South Korea’s market researcher UBI Research projects a sharp acceleration in the adoption of OLED panels for computer monitors, forecasting shipments of 3.2 million units in 2025 — a 64% rise from 1.95 million in 2024. The report also notes that growth is expected to remain robust in the current year, with shipment increases likely to exceed 50%, underlining a transition from a niche to a scaling premium segment.
The upturn reflects a mix of demand-side and supply-side dynamics. On the demand side, gamers, creative professionals and premium laptop makers are embracing OLED for its superior contrast, faster pixel response and wide colour gamut. On the supply side, improvements in manufacturing yields, capacity additions at major fabs and intensified competition among suppliers are cutting costs and expanding the range of OLED sizes suitable for monitors.
For panel makers the numbers matter. Incumbents such as Samsung Display and LG Display continue to invest in OLED capacity, while Chinese manufacturers — including BOE and TCL CSOT — are pushing to climb the learning curve. That rising supply is feeding a broader ecosystem of monitor brands and OEMs that can now offer OLED at more price points than a few years ago.
The shift has implications for the broader display industry. A sustained move into OLED threatens to accelerate the decline in premium LCD demand and intensify price competition across panel technologies, including MiniLED and MicroLED. Component suppliers for driver ICs, backplanes and adhesive materials will see demand reconfigure as more panels adopt OLED-specific stacks and production methods.
Despite rapid percentage growth, OLED monitors still represent a relatively small slice of the global monitor market. The technology’s total-unit base remains modest compared with large-scale LCD production, meaning the near-term market will be defined by premiumization rather than mass-market replacement. Nevertheless, continued double-digit growth creates an attractive roadmap for firms targeting high-margin segments.

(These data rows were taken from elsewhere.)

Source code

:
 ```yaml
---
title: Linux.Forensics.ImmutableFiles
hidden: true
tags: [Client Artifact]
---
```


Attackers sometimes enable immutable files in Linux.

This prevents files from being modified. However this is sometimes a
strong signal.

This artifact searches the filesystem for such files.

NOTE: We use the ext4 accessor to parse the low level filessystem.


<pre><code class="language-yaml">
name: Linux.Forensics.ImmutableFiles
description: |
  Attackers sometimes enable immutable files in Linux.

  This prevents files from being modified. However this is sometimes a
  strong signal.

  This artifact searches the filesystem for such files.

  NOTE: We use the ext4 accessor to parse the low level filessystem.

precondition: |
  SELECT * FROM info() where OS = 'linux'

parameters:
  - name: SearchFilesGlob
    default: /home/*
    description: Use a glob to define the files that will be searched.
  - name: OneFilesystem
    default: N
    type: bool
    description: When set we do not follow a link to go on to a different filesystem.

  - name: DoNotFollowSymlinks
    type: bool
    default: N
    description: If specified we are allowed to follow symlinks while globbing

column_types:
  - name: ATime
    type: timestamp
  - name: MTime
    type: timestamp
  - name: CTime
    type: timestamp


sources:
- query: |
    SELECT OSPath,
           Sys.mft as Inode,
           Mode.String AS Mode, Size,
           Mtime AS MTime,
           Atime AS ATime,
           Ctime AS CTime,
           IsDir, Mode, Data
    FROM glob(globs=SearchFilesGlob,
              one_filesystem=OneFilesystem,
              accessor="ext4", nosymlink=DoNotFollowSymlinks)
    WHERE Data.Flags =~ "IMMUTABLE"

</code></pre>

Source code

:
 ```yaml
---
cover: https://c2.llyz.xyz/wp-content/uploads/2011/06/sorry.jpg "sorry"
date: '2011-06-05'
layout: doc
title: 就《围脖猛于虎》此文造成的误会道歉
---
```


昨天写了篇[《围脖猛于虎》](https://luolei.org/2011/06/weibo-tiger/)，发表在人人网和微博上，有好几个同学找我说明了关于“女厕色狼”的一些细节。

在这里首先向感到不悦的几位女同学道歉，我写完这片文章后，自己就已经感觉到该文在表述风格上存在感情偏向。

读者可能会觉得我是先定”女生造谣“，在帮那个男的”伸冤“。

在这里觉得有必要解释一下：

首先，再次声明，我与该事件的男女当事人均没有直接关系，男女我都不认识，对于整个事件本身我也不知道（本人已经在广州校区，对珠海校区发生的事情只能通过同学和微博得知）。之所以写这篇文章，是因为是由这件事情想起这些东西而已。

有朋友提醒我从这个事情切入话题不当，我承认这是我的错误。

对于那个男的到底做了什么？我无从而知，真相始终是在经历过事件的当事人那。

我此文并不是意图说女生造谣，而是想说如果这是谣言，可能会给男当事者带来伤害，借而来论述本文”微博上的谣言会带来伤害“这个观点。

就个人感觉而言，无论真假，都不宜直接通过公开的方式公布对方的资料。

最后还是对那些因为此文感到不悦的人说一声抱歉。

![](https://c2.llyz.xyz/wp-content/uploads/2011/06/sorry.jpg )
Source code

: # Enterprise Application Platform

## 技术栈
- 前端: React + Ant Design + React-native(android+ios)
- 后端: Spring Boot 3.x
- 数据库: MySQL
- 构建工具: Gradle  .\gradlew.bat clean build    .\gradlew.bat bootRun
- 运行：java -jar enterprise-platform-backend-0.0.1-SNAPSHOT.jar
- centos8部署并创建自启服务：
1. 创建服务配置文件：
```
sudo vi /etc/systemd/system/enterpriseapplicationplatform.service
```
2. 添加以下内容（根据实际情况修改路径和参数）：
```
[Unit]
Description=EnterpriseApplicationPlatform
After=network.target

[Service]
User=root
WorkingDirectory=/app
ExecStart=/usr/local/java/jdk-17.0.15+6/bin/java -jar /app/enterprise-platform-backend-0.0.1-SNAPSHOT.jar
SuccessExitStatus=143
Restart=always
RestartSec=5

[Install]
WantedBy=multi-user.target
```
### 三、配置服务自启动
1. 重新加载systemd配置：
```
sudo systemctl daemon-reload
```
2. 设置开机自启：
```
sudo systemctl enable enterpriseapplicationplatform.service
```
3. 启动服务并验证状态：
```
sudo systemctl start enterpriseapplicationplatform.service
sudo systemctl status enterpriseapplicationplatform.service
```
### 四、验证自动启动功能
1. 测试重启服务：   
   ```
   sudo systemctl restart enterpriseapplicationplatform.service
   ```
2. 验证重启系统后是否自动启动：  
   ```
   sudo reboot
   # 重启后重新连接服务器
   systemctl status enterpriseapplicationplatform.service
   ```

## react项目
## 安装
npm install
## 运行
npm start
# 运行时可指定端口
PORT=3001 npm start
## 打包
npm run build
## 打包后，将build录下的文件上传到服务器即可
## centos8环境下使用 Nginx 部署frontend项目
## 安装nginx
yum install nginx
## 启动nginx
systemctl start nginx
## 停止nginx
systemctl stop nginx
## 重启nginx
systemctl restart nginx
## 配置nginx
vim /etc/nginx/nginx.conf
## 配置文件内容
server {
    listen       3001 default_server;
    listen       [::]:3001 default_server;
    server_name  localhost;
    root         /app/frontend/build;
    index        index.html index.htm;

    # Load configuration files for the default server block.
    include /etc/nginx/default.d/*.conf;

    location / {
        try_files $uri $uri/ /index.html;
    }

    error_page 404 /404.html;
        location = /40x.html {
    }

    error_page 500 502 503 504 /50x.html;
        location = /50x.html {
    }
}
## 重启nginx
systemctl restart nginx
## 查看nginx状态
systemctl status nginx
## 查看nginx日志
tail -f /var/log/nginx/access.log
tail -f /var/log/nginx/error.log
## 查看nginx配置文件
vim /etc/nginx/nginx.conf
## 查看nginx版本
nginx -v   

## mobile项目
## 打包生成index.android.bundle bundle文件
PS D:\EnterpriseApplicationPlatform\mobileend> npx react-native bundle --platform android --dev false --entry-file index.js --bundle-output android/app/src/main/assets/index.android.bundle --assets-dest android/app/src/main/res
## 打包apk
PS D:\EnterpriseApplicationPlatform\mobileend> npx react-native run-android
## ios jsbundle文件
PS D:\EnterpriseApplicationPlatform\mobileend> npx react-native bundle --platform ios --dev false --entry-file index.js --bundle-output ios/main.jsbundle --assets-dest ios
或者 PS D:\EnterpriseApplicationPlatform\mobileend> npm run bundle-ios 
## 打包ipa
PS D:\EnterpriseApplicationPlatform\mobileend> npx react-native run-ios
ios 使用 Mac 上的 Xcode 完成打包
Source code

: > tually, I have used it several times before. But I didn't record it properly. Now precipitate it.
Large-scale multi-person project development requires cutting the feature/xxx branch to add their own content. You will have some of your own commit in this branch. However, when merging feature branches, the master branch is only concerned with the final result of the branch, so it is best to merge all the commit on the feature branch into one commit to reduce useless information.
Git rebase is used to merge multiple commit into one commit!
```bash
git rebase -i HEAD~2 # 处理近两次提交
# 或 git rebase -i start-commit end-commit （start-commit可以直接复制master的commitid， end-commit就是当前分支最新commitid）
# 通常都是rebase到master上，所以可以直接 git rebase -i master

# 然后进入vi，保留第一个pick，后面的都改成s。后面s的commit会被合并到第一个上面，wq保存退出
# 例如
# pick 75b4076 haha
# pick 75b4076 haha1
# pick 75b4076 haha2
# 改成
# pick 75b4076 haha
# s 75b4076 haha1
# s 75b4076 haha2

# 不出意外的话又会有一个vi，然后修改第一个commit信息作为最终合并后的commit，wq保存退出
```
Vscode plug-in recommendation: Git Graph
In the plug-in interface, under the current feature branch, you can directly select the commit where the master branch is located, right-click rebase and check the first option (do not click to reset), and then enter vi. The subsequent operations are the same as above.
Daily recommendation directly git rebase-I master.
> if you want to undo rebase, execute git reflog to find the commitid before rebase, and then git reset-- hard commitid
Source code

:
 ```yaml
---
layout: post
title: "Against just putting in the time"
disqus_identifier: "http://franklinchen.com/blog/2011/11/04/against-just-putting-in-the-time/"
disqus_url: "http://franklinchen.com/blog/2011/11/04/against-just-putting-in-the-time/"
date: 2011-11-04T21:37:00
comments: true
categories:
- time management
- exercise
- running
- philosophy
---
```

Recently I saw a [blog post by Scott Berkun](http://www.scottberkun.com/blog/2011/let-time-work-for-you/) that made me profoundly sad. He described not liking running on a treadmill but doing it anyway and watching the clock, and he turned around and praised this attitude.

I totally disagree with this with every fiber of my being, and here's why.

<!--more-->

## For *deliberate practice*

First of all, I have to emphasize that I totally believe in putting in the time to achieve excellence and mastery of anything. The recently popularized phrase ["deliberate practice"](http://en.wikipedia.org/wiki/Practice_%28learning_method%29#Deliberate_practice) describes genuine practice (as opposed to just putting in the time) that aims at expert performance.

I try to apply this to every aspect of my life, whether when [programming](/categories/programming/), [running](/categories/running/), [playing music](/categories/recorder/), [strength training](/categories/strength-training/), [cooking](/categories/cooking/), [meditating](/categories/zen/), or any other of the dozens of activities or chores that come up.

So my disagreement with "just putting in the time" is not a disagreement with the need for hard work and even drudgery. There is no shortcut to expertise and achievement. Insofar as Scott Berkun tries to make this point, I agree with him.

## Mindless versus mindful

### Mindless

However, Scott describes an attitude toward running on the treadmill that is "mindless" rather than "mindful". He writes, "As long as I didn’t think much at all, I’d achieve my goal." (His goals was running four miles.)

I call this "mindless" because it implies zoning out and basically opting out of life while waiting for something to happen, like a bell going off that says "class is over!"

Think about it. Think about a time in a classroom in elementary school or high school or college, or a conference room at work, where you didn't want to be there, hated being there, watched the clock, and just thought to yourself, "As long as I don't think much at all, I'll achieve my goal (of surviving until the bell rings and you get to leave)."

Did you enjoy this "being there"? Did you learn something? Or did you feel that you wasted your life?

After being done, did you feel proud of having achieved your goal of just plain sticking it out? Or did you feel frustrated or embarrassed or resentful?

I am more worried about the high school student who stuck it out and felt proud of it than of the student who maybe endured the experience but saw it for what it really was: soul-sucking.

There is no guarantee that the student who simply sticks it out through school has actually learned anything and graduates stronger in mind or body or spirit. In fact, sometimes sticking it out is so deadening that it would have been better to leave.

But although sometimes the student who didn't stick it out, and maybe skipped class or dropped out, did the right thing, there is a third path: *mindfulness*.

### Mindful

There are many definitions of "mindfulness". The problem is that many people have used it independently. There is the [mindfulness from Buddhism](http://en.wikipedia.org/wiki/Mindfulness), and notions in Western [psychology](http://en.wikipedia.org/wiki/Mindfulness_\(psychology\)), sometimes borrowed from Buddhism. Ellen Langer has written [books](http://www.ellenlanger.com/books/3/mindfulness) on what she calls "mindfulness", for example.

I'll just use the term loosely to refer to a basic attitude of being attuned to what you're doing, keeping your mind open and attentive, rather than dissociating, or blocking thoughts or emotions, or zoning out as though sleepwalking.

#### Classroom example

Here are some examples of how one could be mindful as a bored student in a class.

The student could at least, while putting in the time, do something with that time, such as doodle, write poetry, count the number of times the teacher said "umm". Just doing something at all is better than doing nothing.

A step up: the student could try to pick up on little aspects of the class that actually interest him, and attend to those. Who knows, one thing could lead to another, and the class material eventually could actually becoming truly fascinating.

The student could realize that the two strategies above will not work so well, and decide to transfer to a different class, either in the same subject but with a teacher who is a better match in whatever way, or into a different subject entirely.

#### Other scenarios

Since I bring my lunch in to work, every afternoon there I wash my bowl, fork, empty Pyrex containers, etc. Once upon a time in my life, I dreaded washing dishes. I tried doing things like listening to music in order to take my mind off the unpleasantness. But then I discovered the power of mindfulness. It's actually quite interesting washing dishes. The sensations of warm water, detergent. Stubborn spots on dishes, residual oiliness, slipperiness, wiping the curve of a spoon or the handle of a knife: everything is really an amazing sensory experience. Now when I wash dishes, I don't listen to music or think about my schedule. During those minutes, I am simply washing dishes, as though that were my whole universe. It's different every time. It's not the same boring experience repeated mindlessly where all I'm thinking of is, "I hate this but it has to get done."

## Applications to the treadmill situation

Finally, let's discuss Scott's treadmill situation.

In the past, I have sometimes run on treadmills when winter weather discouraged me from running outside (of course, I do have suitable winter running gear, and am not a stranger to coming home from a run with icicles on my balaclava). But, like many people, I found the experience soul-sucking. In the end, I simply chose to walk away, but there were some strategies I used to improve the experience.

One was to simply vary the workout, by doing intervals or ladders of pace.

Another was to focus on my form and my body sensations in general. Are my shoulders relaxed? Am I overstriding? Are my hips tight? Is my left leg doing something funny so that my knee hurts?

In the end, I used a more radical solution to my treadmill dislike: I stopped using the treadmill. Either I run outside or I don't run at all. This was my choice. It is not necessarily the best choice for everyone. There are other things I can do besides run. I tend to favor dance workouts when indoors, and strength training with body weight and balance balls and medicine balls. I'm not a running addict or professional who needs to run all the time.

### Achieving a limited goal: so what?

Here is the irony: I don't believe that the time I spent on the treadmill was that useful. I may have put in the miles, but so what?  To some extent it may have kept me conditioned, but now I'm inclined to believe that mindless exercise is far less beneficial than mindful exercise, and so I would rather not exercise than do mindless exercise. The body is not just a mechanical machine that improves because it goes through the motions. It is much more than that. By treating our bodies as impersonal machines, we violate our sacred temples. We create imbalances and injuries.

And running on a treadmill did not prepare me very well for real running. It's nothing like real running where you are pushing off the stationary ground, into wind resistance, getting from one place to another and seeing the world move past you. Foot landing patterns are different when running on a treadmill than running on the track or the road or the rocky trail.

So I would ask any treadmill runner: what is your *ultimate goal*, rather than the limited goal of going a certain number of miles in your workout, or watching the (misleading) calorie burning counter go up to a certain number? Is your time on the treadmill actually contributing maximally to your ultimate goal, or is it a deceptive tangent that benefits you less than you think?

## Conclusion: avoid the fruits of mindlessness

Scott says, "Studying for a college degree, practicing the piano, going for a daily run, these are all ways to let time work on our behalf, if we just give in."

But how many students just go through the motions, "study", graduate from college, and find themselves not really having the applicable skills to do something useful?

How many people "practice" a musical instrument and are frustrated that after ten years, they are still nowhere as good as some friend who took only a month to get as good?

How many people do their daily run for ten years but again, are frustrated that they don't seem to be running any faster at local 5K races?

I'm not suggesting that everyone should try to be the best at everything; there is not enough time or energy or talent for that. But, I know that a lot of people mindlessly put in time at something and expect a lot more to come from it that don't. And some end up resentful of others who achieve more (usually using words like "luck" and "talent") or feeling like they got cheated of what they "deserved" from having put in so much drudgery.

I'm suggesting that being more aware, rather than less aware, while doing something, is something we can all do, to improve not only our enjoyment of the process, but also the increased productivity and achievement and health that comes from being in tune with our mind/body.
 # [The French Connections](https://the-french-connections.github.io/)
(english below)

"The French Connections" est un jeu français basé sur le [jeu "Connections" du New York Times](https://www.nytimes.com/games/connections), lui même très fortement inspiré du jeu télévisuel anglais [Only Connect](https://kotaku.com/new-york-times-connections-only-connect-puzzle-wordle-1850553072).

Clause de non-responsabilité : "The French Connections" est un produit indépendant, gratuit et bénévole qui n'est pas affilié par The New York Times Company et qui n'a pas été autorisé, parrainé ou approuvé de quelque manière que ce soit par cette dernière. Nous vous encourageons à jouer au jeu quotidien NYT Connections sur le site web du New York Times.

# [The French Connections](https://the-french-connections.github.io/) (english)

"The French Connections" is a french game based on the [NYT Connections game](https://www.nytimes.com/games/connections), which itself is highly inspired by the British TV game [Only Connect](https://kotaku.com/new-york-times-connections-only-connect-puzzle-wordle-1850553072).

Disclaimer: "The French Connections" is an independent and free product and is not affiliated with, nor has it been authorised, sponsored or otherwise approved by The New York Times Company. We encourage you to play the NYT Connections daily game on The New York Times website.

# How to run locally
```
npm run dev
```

For international buyers and enterprise procurement teams, the consequence is clearer choice at falling premium. Consumers can expect more OLED models across sizes and use-cases, while enterprises and creatives should weigh the benefits of OLED’s image quality against longevity, burn-in risk and total cost of ownership. For policymakers and investors, the trend is another sign that display supply chains are evolving fast, with strategic stakes for companies that control fabrication capacity and IP.